A critical service depends on consuming Kinesis stream and has SLA: "zero message loss, process within 5 minutes." Last week, a consumer Lambda crashed and didn't checkpoint for 12 minutes. When redeployed, it reprocessed 7K messages from 12 minutes ago (shard iterator logic). Your DynamoDB table now has duplicate data. You're considering: (1) move to SQS with visibility timeout, (2) add idempotency layer in DynamoDB, or (3) replay logic in Lambda. What's production-ready?

Option (2) - idempotency layer in DynamoDB - is the only production-ready solution for Kinesis. Reasoning: (1) SQS with 5-minute visibility timeout is fragile; visibility timeout can extend indefinitely if consumer crashes before delete. SQS doesn't guarantee FIFO without mode enabled (300 msg/sec limit). If you need FIFO + durability, you're back to Kinesis anyway. (2) Option (3) replay logic adds complexity; you'd need to track which messages were processed and which weren't. This is just re-inventing idempotency. (3) Idempotency layer is the pattern: add `idempotency_key` (e.g., hash of Kinesis record ID + timestamp) to each DynamoDB write. Schema: `{ message_id: "kinesis-record-id-shard-seq", idempotency_key: "hash", data: {...}, processed_at: timestamp }`. Before inserting, check if `idempotency_key` exists; if yes, skip. This handles both reprocessing from same shard iterator and replay from CloudWatch Logs. (4) Lambda configuration: enable X-Ray tracing to log `sequence_number` of each batch processed. If crash occurs, next invocation queries DynamoDB for last processed sequence number and starts from next record. Implementation: 50-line idempotency decorator, 100ms overhead per batch, eliminates duplicate data risk entirely. Cost: DynamoDB scan for idempotency check = 1-5 RCU per batch (negligible vs data corruption risk).

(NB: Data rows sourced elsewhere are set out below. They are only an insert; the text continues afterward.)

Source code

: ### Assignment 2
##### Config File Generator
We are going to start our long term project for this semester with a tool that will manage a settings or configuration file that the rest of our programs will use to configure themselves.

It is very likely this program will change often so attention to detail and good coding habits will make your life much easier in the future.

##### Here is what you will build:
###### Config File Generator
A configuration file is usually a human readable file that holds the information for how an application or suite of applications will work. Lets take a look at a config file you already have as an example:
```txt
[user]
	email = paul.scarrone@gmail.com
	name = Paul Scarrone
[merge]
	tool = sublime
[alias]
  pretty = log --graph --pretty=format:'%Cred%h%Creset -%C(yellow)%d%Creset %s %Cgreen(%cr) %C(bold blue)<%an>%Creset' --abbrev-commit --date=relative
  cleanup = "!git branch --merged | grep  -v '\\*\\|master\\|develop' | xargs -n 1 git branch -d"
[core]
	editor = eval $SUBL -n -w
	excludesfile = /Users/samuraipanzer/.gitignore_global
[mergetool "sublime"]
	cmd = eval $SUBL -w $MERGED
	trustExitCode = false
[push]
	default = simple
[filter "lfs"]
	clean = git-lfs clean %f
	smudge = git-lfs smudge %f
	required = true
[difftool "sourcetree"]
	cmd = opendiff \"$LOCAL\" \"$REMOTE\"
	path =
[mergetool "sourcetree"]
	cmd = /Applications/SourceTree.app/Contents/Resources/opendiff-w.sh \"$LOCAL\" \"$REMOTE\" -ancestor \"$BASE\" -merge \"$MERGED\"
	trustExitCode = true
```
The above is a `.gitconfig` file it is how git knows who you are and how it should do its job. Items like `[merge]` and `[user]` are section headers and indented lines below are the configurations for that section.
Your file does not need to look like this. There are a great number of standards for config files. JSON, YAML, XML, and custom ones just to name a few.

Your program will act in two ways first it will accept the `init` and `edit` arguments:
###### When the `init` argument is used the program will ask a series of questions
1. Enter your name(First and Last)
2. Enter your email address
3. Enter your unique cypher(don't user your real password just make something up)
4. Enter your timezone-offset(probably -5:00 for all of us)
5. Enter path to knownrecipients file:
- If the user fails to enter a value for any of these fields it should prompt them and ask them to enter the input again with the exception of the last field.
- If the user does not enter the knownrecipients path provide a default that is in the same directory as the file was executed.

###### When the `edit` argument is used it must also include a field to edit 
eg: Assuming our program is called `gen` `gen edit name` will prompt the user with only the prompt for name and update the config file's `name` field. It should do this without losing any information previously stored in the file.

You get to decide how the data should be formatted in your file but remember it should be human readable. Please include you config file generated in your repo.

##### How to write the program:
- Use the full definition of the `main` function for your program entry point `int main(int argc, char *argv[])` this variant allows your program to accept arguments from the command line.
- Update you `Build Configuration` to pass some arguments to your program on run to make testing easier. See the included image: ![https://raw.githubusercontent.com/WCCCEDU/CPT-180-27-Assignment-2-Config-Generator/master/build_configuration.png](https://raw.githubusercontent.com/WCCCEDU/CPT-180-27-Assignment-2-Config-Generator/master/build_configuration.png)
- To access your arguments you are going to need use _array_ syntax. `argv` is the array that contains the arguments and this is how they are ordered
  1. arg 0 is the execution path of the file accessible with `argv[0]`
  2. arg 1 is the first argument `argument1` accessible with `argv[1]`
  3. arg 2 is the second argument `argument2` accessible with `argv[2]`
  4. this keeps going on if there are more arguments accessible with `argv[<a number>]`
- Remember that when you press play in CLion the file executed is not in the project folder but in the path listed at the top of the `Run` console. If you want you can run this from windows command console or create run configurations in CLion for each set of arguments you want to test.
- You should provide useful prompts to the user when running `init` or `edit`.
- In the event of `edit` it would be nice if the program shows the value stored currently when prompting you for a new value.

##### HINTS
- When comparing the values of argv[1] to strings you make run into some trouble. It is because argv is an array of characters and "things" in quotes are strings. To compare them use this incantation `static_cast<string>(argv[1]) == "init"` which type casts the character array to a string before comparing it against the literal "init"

Follow-up: Your idempotency table is growing at 1M rows/month. Storage is cheap but queries are slow (scan latency 200ms on 50M items). How do you optimize?

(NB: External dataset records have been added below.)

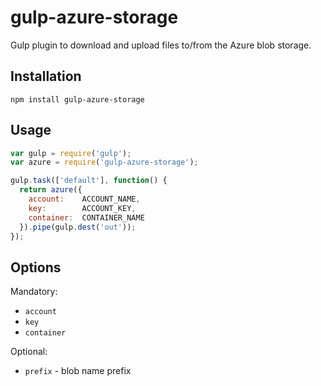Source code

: gulp-azure-storage
==================

Gulp plugin to download and upload files to/from the Azure blob storage.

## Installation

```
npm install gulp-azure-storage
```

## Usage

```javascript
var gulp = require('gulp');
var azure = require('gulp-azure-storage');

gulp.task(['default'], function() {
  return azure({
  	account:    ACCOUNT_NAME,
  	key:        ACCOUNT_KEY,
  	container:  CONTAINER_NAME
  }).pipe(gulp.dest('out'));
});
```

## Options

Mandatory:
- `account`
- `key`
- `container`

Optional:
- `prefix` - blob name prefix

You're redesigning a data pipeline to support both real-time (Kinesis) and batch (S3 + Spark) processing. The problem: real-time consumers consume the stream but also need historical data. S3 acts as the source of truth (24-hour backfill), but during outages, real-time and batch data diverge (real-time Kinesis stops, S3 stale). Your team asks: "Should we use Kinesis for both real-time and batch?" What's your architecture recommendation?

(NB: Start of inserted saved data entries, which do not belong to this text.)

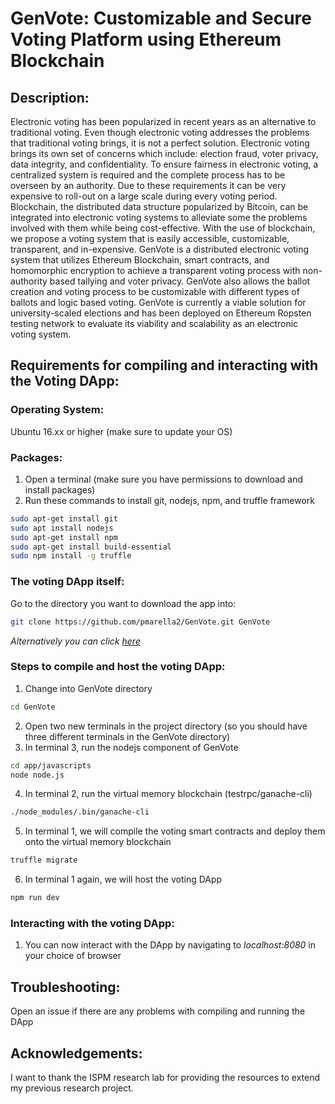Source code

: # GenVote: Customizable and Secure Voting Platform using Ethereum Blockchain
## **Description:**
Electronic voting has been popularized in recent years as an alternative to traditional voting. Even though electronic voting addresses the problems that traditional voting brings, it is not a perfect solution. Electronic voting brings its own set of concerns which include: election fraud, voter privacy, data integrity, and confidentiality. To ensure fairness in electronic voting, a centralized system is required and the complete process has to be overseen by an authority. Due to these requirements it can be very expensive to roll-out on a large scale during every voting period. Blockchain, the distributed data structure popularized by Bitcoin, can be integrated into electronic voting systems to alleviate some the problems involved with them while being cost-effective. With the use of blockchain, we propose a voting system that is easily accessible, customizable, transparent, and in-expensive. GenVote is a distributed electronic voting system that utilizes Ethereum Blockchain, smart contracts, and homomorphic encryption to achieve a transparent voting process with non-authority based tallying and voter privacy. GenVote also allows the ballot creation and voting process to be customizable with different types of ballots and logic based voting. GenVote is currently a viable solution for university-scaled elections and has been deployed on Ethereum Ropsten testing network to evaluate its viability and scalability as an electronic voting system.

## **Requirements for compiling and interacting with the Voting DApp:**

### **Operating System**:
Ubuntu 16.xx or higher (make sure to update your OS)

### **Packages**: 
1. Open a terminal (make sure you have permissions to download and install packages)
2. Run these commands to install git, nodejs, npm, and truffle framework
```bash
sudo apt-get install git
sudo apt install nodejs
sudo apt-get install npm
sudo apt-get install build-essential
sudo npm install -g truffle
```

### **The voting DApp itself**:
Go to the directory you want to download the app into:
```bash
git clone https://github.com/pmarella2/GenVote.git GenVote
```
*Alternatively you can click [here](https://github.com/pmarella2/GenVote/archive/master.zip)*

### **Steps to compile and host the voting DApp**:
1. Change into GenVote directory
```bash
cd GenVote
```
2. Open two new terminals in the project directory (so you should have three different terminals in the GenVote directory)
3. In terminal 3, run the nodejs component of GenVote
```bash
cd app/javascripts
node node.js
```
4. In terminal 2, run the virtual memory blockchain (testrpc/ganache-cli)
```bash
./node_modules/.bin/ganache-cli
```
5. In terminal 1, we will compile the voting smart contracts and deploy them onto the virtual memory blockchain
```bash
truffle migrate
```
6. In terminal 1 again, we will host the voting DApp
 ```bash
npm run dev
```

### **Interacting with the voting DApp**:
1. You can now interact with the DApp by navigating to *localhost:8080* in your choice of browser

## **Troubleshooting:**
Open an issue if there are any problems with compiling and running the DApp

## **Acknowledgements:**
I want to thank the ISPM research lab for providing the resources to extend my previous research project.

Use a "cold + hot" architecture: Kinesis for hot (real-time), S3+Parquet for cold (batch). Decoupling is essential because they have inverse cost/latency tradeoffs. (1) Hot layer (Kinesis): real-time consumers read Kinesis with 1-2 sec latency. Enhanced Fan-Out, 12-hour retention, 5 shards = $0.8K/month + $0.5K compute. SLA: 99.9% availability, P99 <100ms. (2) Cold layer (Kinesis Firehose → S3): same events written to Firehose, buffered to S3 with Parquet format every 60 seconds or 128MB. Cost: $30/month Firehose + $20 S3 storage. (3) Reconciliation job (Lambda + Step Functions, 1x/day): read last 24 hours of S3 Parquet files, cross-check row counts vs Kinesis GetRecords(24 hours ago). If divergence >1%, alert; trigger manual audit. (4) On Kinesis outage: real-time consumers queue to DLQ (Lambda Dead Letter Queue), batch consumers read from S3 snapshot from 1 hour ago. Result: eventual consistency, no data loss, ~$1K/month cost. Tradeoff: 5-60 minute lag between real-time and batch during failures (acceptable for most use cases). If you need zero lag, add Kafka Connect to replicate Kinesis → S3 in real-time, but complexity explodes.

Follow-up: A batch job reads S3 Parquet but Kinesis is 3 hours ahead. You need to join them. How do you handle timestamp skew?